By Donna Howell
For children, few things can compare to the magic of the holidays. The scent of baking cookies, the sound of wrapping paper rustling, the brush of chilly, wintery air on one’s face, or the sound of a crackling fire below a row of hanging stockings are all elements which may come to mind when one mentions Christmas. Of course, for those of us who have taken Jesus as our personal Lord and Savior, there is a deeper element to Christmas—that which celebrates the greatest gift that mankind has ever been given—the gift of salvation.
It would seem that regardless of how the world changes throughout the rest of the year, the timeless essence of this holiday remains pristine and unscathed by the goings-on of the world. The precious elements of this cherished day remain memorialized in our thoughts forever—able to be quickly called back at the mere manifestation of a song, a taste, or even a scent.
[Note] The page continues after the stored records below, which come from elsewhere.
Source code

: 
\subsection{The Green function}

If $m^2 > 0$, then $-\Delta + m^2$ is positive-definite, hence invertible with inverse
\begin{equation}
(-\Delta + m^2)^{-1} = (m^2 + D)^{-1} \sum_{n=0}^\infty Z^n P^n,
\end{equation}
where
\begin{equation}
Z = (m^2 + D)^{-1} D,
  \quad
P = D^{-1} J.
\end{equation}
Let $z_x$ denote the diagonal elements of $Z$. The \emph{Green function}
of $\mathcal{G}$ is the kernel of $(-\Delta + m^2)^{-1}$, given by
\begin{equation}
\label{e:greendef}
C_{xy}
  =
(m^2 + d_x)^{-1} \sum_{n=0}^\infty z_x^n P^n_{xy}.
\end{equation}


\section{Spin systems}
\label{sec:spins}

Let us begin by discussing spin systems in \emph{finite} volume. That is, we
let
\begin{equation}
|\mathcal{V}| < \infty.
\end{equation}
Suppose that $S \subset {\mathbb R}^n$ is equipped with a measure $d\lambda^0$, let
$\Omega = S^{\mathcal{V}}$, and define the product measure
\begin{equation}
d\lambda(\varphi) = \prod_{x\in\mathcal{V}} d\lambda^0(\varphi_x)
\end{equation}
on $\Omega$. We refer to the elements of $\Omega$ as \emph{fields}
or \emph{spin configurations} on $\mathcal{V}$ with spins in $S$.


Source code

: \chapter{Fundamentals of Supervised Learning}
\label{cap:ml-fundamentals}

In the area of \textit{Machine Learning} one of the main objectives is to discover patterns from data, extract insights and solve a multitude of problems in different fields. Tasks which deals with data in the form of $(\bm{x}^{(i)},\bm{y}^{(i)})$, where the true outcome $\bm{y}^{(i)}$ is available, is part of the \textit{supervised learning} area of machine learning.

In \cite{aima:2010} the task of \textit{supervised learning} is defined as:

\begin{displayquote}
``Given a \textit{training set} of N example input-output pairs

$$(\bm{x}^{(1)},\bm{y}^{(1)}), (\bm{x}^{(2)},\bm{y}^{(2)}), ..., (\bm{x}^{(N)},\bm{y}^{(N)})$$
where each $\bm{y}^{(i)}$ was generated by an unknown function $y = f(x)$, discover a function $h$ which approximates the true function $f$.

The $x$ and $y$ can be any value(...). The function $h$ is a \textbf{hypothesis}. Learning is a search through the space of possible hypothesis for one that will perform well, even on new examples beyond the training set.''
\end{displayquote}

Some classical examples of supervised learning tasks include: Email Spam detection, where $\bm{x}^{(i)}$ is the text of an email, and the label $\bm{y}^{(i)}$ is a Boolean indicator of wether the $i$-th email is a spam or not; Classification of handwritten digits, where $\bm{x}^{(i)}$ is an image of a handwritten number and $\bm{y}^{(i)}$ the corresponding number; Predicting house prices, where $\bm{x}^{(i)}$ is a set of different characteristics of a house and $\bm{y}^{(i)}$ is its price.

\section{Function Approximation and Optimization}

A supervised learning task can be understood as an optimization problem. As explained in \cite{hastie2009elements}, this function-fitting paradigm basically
At just the right mental cue, it can be as though we are a youngster again, enjoying time with those who we spent these cherished days with in our early years.
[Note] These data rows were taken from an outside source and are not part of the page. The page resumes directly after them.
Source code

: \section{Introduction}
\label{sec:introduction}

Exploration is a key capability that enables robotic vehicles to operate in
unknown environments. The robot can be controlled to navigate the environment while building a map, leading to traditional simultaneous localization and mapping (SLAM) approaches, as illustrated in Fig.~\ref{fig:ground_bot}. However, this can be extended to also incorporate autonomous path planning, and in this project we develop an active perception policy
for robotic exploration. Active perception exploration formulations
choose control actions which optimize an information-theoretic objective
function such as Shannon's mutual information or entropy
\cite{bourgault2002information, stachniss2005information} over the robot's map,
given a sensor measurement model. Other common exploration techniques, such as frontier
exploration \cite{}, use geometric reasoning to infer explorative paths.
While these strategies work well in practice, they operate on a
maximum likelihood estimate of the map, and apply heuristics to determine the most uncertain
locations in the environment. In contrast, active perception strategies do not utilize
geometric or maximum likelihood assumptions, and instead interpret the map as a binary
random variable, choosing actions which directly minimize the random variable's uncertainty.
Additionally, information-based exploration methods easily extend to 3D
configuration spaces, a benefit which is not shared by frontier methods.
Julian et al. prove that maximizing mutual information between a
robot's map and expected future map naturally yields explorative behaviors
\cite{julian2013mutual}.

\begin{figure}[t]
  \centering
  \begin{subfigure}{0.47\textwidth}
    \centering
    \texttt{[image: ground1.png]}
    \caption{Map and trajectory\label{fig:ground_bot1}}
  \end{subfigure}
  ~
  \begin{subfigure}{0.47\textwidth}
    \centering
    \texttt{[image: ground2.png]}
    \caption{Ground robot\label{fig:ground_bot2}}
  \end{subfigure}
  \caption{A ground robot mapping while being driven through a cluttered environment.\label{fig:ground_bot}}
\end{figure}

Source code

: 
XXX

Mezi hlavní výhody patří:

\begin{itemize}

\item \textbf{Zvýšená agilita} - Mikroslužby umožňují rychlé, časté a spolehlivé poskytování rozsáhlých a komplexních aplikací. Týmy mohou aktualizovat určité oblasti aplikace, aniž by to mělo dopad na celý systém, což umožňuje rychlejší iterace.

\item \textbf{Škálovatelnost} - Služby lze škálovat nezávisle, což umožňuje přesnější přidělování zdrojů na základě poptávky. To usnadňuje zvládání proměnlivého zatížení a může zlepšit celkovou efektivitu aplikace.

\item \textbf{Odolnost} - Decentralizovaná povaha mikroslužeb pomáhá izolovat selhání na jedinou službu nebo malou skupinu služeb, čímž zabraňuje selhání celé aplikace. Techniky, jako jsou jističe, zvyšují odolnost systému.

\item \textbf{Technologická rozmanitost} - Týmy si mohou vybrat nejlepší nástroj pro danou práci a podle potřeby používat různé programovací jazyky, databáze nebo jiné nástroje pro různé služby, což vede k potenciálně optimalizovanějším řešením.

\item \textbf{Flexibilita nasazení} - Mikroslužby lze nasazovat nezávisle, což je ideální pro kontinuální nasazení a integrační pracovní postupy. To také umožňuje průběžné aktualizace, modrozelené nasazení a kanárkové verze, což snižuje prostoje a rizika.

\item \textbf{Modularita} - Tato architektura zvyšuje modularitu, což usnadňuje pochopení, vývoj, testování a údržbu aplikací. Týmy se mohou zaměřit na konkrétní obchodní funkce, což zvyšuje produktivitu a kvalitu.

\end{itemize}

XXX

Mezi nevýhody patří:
And then, there are those icons that recall nearly everyone to a time of their youth: Christmas carols, classic holiday movies, cartoons, poems, and more. These, as a result of their proximity to these special days, often adopt a special place in an individual’s heart, seemingly offering the ability to carry them backward in time, allowing them the chance to revisit days long gone. For me (Donna Howell), one of the most compelling of these is the 1964 Rankin & Bass Production movie entitled Rudolph the Red-Nosed Reindeer. As a child, I watched and re-watched this movie, absorbed its fantastical scenes, and sang along with every tune the movie offered. Even now, this film has the power to take me back to childhood: to nights curled up on a blanket in our living room floor, trying not to fall asleep before the movie had ended. (This was before we owned a VCR, meaning that the one night each year this flick might be on could be—in those days—the only shot a kid had to see the movie until the following holiday season.) A child would laugh during the funny moments, sympathize with poor Rudolph, who just couldn’t fit in because of his shiny nose, gasp in fear at the emergence of the Abominable Snowman, and would stare wide-eyed at the toy-laden depiction of the North Pole.
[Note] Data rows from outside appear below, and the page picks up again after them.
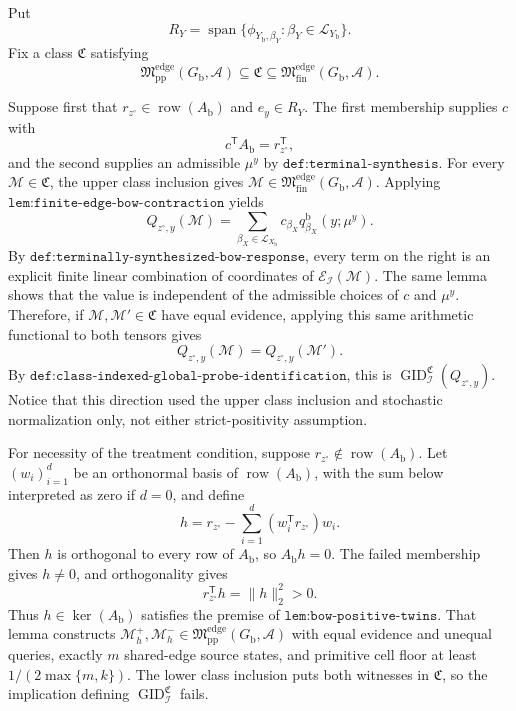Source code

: Put
\[
R_Y=\operatorname{span}\{\phi_{Y_{\mathrm b},\beta_Y}:\beta_Y\in\mathcal L_{Y_{\mathrm b}}\}.
\]
Fix a class \(\mathfrak C\) satisfying
\[
\mathfrak M_{\mathrm{pp}}^{\mathrm{edge}}(G_{\mathrm b},\mathcal A)
\subseteq\mathfrak C
\subseteq\mathfrak M_{\mathrm{fin}}^{\mathrm{edge}}(G_{\mathrm b},\mathcal A).
\]

Suppose first that \(r_{z^{\circ}}\in\operatorname{row}(A_{\mathrm b})\) and \(e_y\in R_Y\).  The first membership supplies \(c\) with
\[
c^{\mathsf T}A_{\mathrm b}=r_{z^{\circ}}^{\mathsf T},
\]
and the second supplies an admissible \(\mu^y\) by \(\texttt{def:terminal-synthesis}\).  For every \(\mathcal M\in\mathfrak C\), the upper class inclusion gives \(\mathcal M\in\mathfrak M_{\mathrm{fin}}^{\mathrm{edge}}(G_{\mathrm b},\mathcal A)\).  Applying \(\texttt{lem:finite-edge-bow-contraction}\) yields
\[
Q_{z^{\circ},y}(\mathcal M)
=\sum_{\beta_X\in\mathcal L_{X_{\mathrm b}}}
c_{\beta_X}q^{\mathrm b}_{\beta_X}(y;\mu^y).
\]
By \(\texttt{def:terminally-synthesized-bow-response}\), every term on the right is an explicit finite linear combination of coordinates of \(\mathcal E_{\mathcal I}(\mathcal M)\).  The same lemma shows that the value is independent of the admissible choices of \(c\) and \(\mu^y\).  Therefore, if \(\mathcal M,\mathcal M'\in\mathfrak C\) have equal evidence, applying this same arithmetic functional to both tensors gives
\[
Q_{z^{\circ},y}(\mathcal M)=Q_{z^{\circ},y}(\mathcal M').
\]
By \(\texttt{def:class-indexed-global-probe-identification}\), this is \(\operatorname{GID}_{\mathcal I}^{\mathfrak C}(Q_{z^{\circ},y})\).  Notice that this direction used the upper class inclusion and stochastic normalization only, not either strict-positivity assumption.

For necessity of the treatment condition, suppose \(r_{z^{\circ}}\notin\operatorname{row}(A_{\mathrm b})\).  Let \((w_i)_{i=1}^d\) be an orthonormal basis of \(\operatorname{row}(A_{\mathrm b})\), with the sum below interpreted as zero if \(d=0\), and define
\[
h=r_{z^{\circ}}-\sum_{i=1}^d(w_i^{\mathsf T}r_{z^{\circ}})w_i.
\]
Then \(h\) is orthogonal to every row of \(A_{\mathrm b}\), so \(A_{\mathrm b}h=0\).  The failed membership gives \(h\neq0\), and orthogonality gives
\[
r_{z^{\circ}}^{\mathsf T}h=\lVert h\rVert_2^2>0.
\]
Thus \(h\in\ker(A_{\mathrm b})\) satisfies the premise of \(\texttt{lem:bow-positive-twins}\).  That lemma constructs \(\mathcal M_h^+,\mathcal M_h^-\in\mathfrak M_{\mathrm{pp}}^{\mathrm{edge}}(G_{\mathrm b},\mathcal A)\) with equal evidence and unequal queries, exactly \(m\) shared-edge source states, and primitive cell floor at least \(1/(2\max\{m,k\})\).  The lower class inclusion puts both witnesses in \(\mathfrak C\), so the implication defining \(\operatorname{GID}_{\mathcal I}^{\mathfrak C}\) fails.

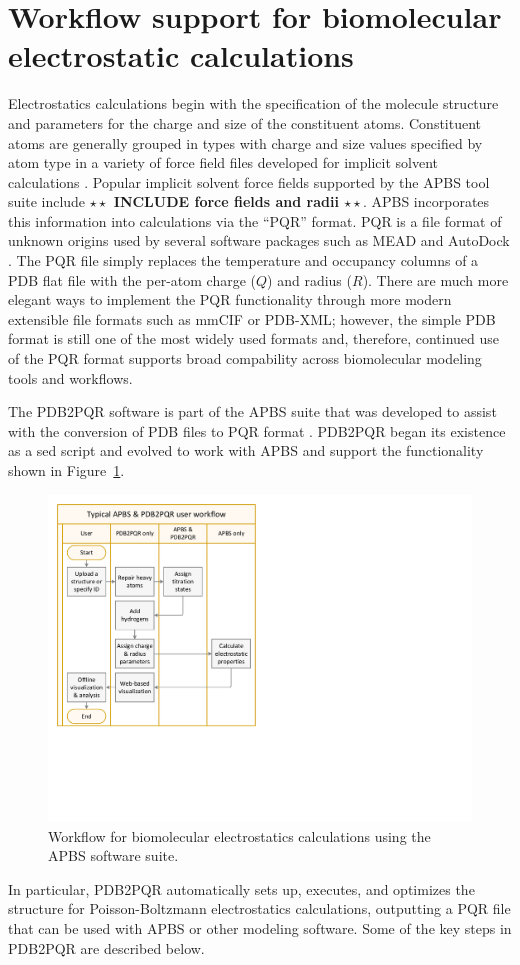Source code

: \documentclass[11pt,titlepage]{article}
\newcommand{\todo}[1]{\textbf{$\star \star$ {#1} $\star \star$}}
\begin{document}
\section{Workflow support for biomolecular electrostatic calculations}
Electrostatics calculations begin with the specification of the molecule structure and parameters for the charge and size of the constituent atoms.
Constituent atoms are generally grouped in types with charge and size values specified by atom type in a variety of force field files developed for implicit solvent calculations \cite{Ren2012}.
Popular implicit solvent force fields supported by the APBS tool suite include \todo{INCLUDE force fields and radii}.
APBS incorporates this information into calculations via the ``PQR'' format.
PQR is a file format of unknown origins used by several software packages such as MEAD \cite{MEAD} and AutoDock \cite{AutoDock}. 
The PQR file simply replaces the temperature and occupancy columns of a PDB flat file \cite{PDB} with the per-atom charge ($Q$) and radius ($R$).
There are much more elegant ways to implement the PQR functionality through more modern extensible file formats such as mmCIF \cite{mmCIF} or PDB-XML; however, the simple PDB format is still one of the most widely used formats and, therefore, continued use of the PQR format supports broad compability across biomolecular modeling tools and workflows.

The PDB2PQR software is part of the APBS suite that was developed to assist with the conversion of PDB files to PQR format \cite{Dolinsky2004, Dolinsky2007}.
PDB2PQR began its existence as a sed \cite{sed} script and evolved to work with APBS and support the functionality shown in Figure~\ref{fig:PDB2PQR-APBS}.
\begin{figure}
	\centering
	\includegraphics[width=0.60\linewidth]{APBS-and-PDB2PQR-user-flow} 
	\caption{Workflow for biomolecular electrostatics calculations using the APBS software suite.}
	\label{fig:PDB2PQR-APBS}
\end{figure}
In particular, PDB2PQR automatically sets up, executes, and optimizes the structure for Poisson-Boltzmann electrostatics calculations, outputting a PQR file that can be used with APBS or other modeling software.
Some of the key steps in PDB2PQR are described below.
\end{document}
But in addition to all of that, most kids would also consider the Island of the Misfit Toys: that place where all the oddball toys went whom had been deemed unworthy to be Christmas presents for children around the world because of a mere abnormality. One wondered why such eccentricities as a squirt gun which shoots jelly instead of water was thus doomed into isolation for the duration of his days. Or, why would a Jack in the Box toy whose name was Charlie—thus rendering him a Charlie in the Box—was on these grounds, forever banished from the merriment of childhood play? Then, of course, there were those other toys, like the Dolly for Sue, the Scooter for Jimmy, and several others who seemed to have no peculiarity whatsoever. Despite their lack of irregularity, these too, faced a fate of exile. Why?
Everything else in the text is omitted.